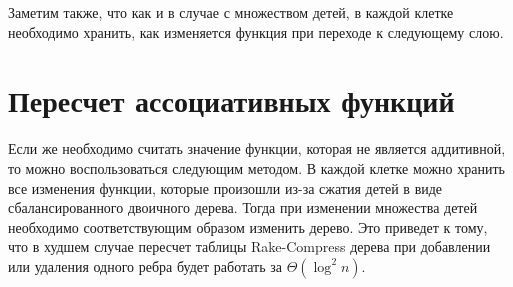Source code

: Заметим также, что как и в случае с множеством детей, в каждой клетке необходимо хранить, как изменяется функция при переходе к следующему слою.

\FloatBarrier
\section{Пересчет ассоциативных функций}

Если же необходимо считать значение функции, которая не является аддитивной, то можно воспользоваться следующим методом.
В каждой клетке можно хранить все изменения функции, которые произошли из-за сжатия детей в виде сбалансированного двоичного дерева. 
Тогда при изменении множества детей необходимо соответствующим образом изменить дерево. 
Это приведет к тому, что в худшем случае пересчет таблицы Rake-Compress дерева при добавлении или удаления одного ребра будет работать за $\Theta(\log^2 n)$.


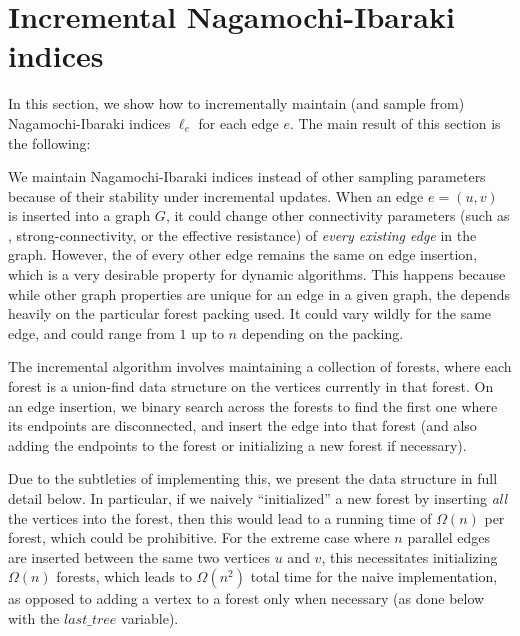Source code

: \documentclass[11pt,a4paper]{article}
\begin{document}
\section{Incremental Nagamochi-Ibaraki indices}
\label{sec:inc_ni}

In this section, we show how to incrementally maintain (and sample from) Nagamochi-Ibaraki indices $\ell_e$ for each edge $e$.
The main result of this section is the following:
\NIsample*

We maintain Nagamochi-Ibaraki indices instead of other sampling parameters because of their stability under incremental updates. When an edge $e = (u,v)$ is inserted into a graph $G$, it could change other connectivity parameters (such as \edgeconnectivity, strong-connectivity, or the effective resistance) of \emph{every existing edge} in the graph. However, the \niindex of every other edge remains the same on edge insertion, which is a very desirable property for dynamic algorithms. This happens because while other graph properties are unique for an edge in a given graph, the \niindex depends heavily on the particular forest packing used. It could vary wildly for the same edge, and could range from $1$ up to $n$ depending on the packing.

The incremental algorithm involves maintaining a collection of forests, where each forest is a union-find data structure on the vertices currently in that forest. On an edge insertion, we binary search across the forests to find the first one where its endpoints are disconnected, and insert the edge into that forest (and also adding the endpoints to the forest or initializing a new forest if necessary).

Due to the subtleties of implementing this, we present the data structure in full detail below. In particular, if we naively ``initialized'' a new forest by inserting \emph{all} the vertices into the forest, then this would lead to a running time of $\Omega(n)$ per forest, which could be prohibitive. For the extreme case where $n$ parallel edges are inserted between the same two vertices $u$ and $v$, this necessitates initializing $\Omega(n)$ forests, which leads to $\Omega(n^2)$ total time for the naive implementation, as opposed to adding a vertex to a forest only when necessary (as done below with the $last\_tree$ variable).
\end{document}
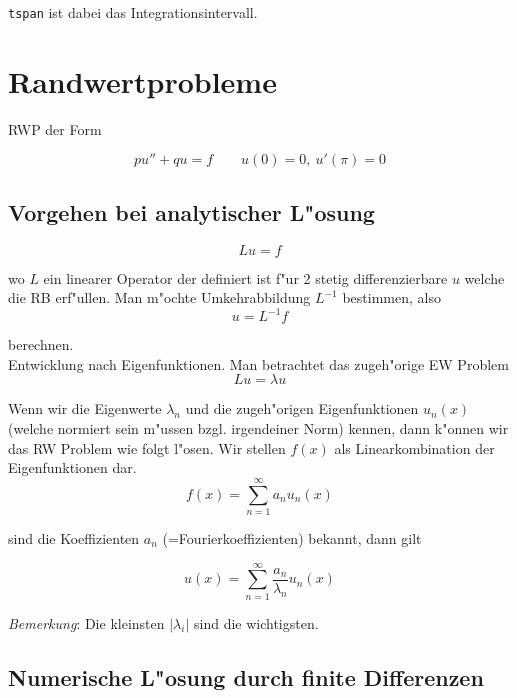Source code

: \documentclass[german, 10pt, a4paper, twocolumn]{scrartcl}
\theoremstyle{definition}
\begin{document}
\texttt{tspan} ist dabei das Integrationsintervall.

\section{Randwertprobleme}

RWP der Form

\begin{displaymath}
	pu'' + qu = f \qquad u(0)= 0, \ u'(\pi)=0
\end{displaymath}

\subsection{Vorgehen bei analytischer L"osung}

\begin{displaymath}
	L u = f
\end{displaymath}

wo $L$ ein linearer Operator der definiert ist f"ur 2 stetig differenzierbare $u$ welche die RB erf"ullen. Man m"ochte Umkehrabbildung $L^{-1}$ bestimmen, also
\begin{displaymath}
	u = L^{-1} f
\end{displaymath}

berechnen.\\
Entwicklung nach Eigenfunktionen. Man betrachtet das zugeh"orige EW Problem
\begin{displaymath}
	L u = \lambda u
\end{displaymath}

Wenn wir die Eigenwerte $\lambda_n$ und die zugeh"origen Eigenfunktionen $u_n(x)$ (welche normiert sein m"ussen bzgl. irgendeiner Norm) kennen, dann k"onnen wir das RW Problem wie folgt l"osen. Wir stellen $f(x)$ als Linearkombination der Eigenfunktionen dar.
\begin{displaymath}
	f(x) = \sum^\infty_{n=1} a_n u_n (x)
\end{displaymath}

sind die Koeffizienten $a_n$ (=Fourierkoeffizienten) bekannt, dann gilt

\begin{displaymath}
	u(x) = \sum^\infty_{n=1} \frac{a_n}{\lambda_n} u_n(x)
\end{displaymath}

\textit{Bemerkung}: Die kleinsten $|\lambda_i|$ sind die wichtigsten.

\subsection{Numerische L"osung durch finite Differenzen}
\end{document}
————————
## [EXERCISE INSTRUCTIONS]
The response must restate each line of the material above exactly and contain no images.

## [EXERCISE SOLUTION]
Source code

: Заметим также, что как и в случае с множеством детей, в каждой клетке необходимо хранить, как изменяется функция при переходе к следующему слою.

\FloatBarrier
\section{Пересчет ассоциативных функций}

Если же необходимо считать значение функции, которая не является аддитивной, то можно воспользоваться следующим методом.
В каждой клетке можно хранить все изменения функции, которые произошли из-за сжатия детей в виде сбалансированного двоичного дерева. 
Тогда при изменении множества детей необходимо соответствующим образом изменить дерево. 
Это приведет к тому, что в худшем случае пересчет таблицы Rake-Compress дерева при добавлении или удаления одного ребра будет работать за $\Theta(\log^2 n)$.


Source code

: \documentclass[11pt,a4paper]{article}
\begin{document}
\section{Incremental Nagamochi-Ibaraki indices}
\label{sec:inc_ni}

In this section, we show how to incrementally maintain (and sample from) Nagamochi-Ibaraki indices $\ell_e$ for each edge $e$.
The main result of this section is the following:
\NIsample*

We maintain Nagamochi-Ibaraki indices instead of other sampling parameters because of their stability under incremental updates. When an edge $e = (u,v)$ is inserted into a graph $G$, it could change other connectivity parameters (such as \edgeconnectivity, strong-connectivity, or the effective resistance) of \emph{every existing edge} in the graph. However, the \niindex of every other edge remains the same on edge insertion, which is a very desirable property for dynamic algorithms. This happens because while other graph properties are unique for an edge in a given graph, the \niindex depends heavily on the particular forest packing used. It could vary wildly for the same edge, and could range from $1$ up to $n$ depending on the packing.

The incremental algorithm involves maintaining a collection of forests, where each forest is a union-find data structure on the vertices currently in that forest. On an edge insertion, we binary search across the forests to find the first one where its endpoints are disconnected, and insert the edge into that forest (and also adding the endpoints to the forest or initializing a new forest if necessary).

Due to the subtleties of implementing this, we present the data structure in full detail below. In particular, if we naively ``initialized'' a new forest by inserting \emph{all} the vertices into the forest, then this would lead to a running time of $\Omega(n)$ per forest, which could be prohibitive. For the extreme case where $n$ parallel edges are inserted between the same two vertices $u$ and $v$, this necessitates initializing $\Omega(n)$ forests, which leads to $\Omega(n^2)$ total time for the naive implementation, as opposed to adding a vertex to a forest only when necessary (as done below with the $last\_tree$ variable).
\end{document}
Source code

: \documentclass[german, 10pt, a4paper, twocolumn]{scrartcl}
\theoremstyle{definition}
\begin{document}
\texttt{tspan} ist dabei das Integrationsintervall.

\section{Randwertprobleme}

RWP der Form

\begin{displaymath}
	pu'' + qu = f \qquad u(0)= 0, \ u'(\pi)=0
\end{displaymath}

\subsection{Vorgehen bei analytischer L"osung}

\begin{displaymath}
	L u = f
\end{displaymath}

wo $L$ ein linearer Operator der definiert ist f"ur 2 stetig differenzierbare $u$ welche die RB erf"ullen. Man m"ochte Umkehrabbildung $L^{-1}$ bestimmen, also
\begin{displaymath}
	u = L^{-1} f
\end{displaymath}

berechnen.\\
Entwicklung nach Eigenfunktionen. Man betrachtet das zugeh"orige EW Problem
\begin{displaymath}
	L u = \lambda u
\end{displaymath}

Wenn wir die Eigenwerte $\lambda_n$ und die zugeh"origen Eigenfunktionen $u_n(x)$ (welche normiert sein m"ussen bzgl. irgendeiner Norm) kennen, dann k"onnen wir das RW Problem wie folgt l"osen. Wir stellen $f(x)$ als Linearkombination der Eigenfunktionen dar.
\begin{displaymath}
	f(x) = \sum^\infty_{n=1} a_n u_n (x)
\end{displaymath}

sind die Koeffizienten $a_n$ (=Fourierkoeffizienten) bekannt, dann gilt

\begin{displaymath}
	u(x) = \sum^\infty_{n=1} \frac{a_n}{\lambda_n} u_n(x)
\end{displaymath}

\textit{Bemerkung}: Die kleinsten $|\lambda_i|$ sind die wichtigsten.

\subsection{Numerische L"osung durch finite Differenzen}
\end{document}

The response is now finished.